The first graph seems to indicate a Poisson-ish distribution for weeks missed per player-season, at least among those who miss 1 week.

  1. 2795
  2. 1855 (66% of 1)
  3. 1183 (64% of 2)
  4. 890 (75% of 3)
  5. 568 (64% of 4)
  6. 483 (85% of 5)
  7. 322 (67% of 6)

Past 7 weeks, the Poisson-ishness fades away. Some of this is accounted for by an observation that as weeks missed increase, there's downward pressure on weeks missed: bye weeks and then the post-/off-/pre-season (which in some sense combine to form 35 bye weeks for this data set) won't get counted as weeks missed: as the number of weeks missed increase, the chances of catching a bye week or something not in the regular season increase.

Also: 10502 players missed 1-16 weeks, so about 60% of players miss zero weeks, which is close to the 65%-ish week-to-week factor.

22
by MEVK :: Mon, 09/28/2015 - 7:17pm

The estimate of injury severity would be more accurate if you based it only on injuries reported in, say, the first 4 weeks. (Obviously, you would do this only for the severity measure and would want to use the full season to estimate total games missed.) As it is, the range of severity is artificially constrained because the most severe injuries that occur later in the season are considered artificially mild because there are fewer games to be missed.
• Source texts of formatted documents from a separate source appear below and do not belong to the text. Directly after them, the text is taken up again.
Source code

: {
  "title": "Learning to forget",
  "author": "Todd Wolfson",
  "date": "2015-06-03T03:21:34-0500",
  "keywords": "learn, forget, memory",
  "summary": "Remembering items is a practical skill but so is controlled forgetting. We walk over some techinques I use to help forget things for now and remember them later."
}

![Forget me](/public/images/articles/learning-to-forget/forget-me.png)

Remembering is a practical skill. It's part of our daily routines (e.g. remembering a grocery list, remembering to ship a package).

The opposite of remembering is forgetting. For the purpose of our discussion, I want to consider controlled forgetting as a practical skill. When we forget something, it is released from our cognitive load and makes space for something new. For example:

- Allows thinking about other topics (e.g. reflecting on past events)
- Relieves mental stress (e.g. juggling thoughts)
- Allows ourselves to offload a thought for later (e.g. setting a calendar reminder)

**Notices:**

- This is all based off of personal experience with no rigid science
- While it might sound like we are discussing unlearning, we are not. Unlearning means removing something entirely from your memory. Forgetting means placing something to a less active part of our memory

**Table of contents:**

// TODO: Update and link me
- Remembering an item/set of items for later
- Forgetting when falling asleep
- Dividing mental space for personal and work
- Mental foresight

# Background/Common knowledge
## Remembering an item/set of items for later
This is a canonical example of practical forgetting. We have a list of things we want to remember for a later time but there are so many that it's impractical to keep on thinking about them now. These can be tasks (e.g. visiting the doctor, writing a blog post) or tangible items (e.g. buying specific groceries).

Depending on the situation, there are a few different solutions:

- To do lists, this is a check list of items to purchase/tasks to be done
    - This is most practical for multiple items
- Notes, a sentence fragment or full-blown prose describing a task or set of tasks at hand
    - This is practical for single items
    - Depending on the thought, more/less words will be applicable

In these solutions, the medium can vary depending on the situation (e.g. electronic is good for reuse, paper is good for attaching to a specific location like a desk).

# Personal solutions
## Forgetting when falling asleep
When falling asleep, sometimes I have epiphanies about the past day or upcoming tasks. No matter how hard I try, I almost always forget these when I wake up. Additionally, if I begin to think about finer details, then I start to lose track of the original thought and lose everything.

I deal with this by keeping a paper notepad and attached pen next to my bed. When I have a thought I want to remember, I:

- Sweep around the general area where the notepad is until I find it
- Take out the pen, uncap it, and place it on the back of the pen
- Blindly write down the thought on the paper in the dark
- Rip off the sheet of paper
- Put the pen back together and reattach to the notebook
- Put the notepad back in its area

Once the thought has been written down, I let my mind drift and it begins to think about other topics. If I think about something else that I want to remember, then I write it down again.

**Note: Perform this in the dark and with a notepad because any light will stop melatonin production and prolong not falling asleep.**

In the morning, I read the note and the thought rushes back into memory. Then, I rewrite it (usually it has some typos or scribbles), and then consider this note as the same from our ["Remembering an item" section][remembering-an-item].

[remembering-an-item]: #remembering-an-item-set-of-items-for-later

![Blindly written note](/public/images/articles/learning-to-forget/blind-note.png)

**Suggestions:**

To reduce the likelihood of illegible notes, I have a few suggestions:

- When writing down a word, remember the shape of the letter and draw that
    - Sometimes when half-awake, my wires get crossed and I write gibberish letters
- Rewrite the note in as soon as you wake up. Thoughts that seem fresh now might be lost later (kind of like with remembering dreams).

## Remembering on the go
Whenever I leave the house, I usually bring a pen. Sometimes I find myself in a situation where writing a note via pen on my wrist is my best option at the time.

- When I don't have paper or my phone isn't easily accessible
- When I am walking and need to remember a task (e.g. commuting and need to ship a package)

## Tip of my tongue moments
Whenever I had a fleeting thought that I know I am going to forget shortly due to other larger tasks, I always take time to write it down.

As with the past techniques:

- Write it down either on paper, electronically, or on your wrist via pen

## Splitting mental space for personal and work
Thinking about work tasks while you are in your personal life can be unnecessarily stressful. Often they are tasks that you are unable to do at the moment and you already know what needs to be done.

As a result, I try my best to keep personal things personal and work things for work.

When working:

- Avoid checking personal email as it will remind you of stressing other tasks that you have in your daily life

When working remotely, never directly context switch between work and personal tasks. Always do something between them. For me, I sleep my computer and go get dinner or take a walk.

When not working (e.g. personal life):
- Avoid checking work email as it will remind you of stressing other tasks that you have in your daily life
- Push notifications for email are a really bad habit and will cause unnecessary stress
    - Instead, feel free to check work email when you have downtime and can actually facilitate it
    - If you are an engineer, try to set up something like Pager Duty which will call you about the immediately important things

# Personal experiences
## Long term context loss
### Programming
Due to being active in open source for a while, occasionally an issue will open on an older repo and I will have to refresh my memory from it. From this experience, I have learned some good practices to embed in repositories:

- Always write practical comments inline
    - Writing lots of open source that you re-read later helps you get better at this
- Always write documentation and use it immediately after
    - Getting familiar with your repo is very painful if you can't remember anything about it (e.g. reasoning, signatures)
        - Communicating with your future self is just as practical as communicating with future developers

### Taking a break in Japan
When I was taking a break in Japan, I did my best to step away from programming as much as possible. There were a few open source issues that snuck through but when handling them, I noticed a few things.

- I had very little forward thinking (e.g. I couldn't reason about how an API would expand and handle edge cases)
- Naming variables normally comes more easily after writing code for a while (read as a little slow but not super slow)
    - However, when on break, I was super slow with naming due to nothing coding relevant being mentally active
In contrast, the severity of minor injuries that rarely cost more than a game or two are less likely to be biased by occurring late in the season.

Constraining the time-frame will also dramatically reduce your sample size and add a lot of noise in your estimates for less common injuries. I wonder if you could use the most common injuries to estimate a correction factor for the true games lost? You could then apply that correction factor to present more accurate estimates. Come to think of it, the correction factor might be something one could work out purely mathematically if you assumed equal injury probability across the whole season.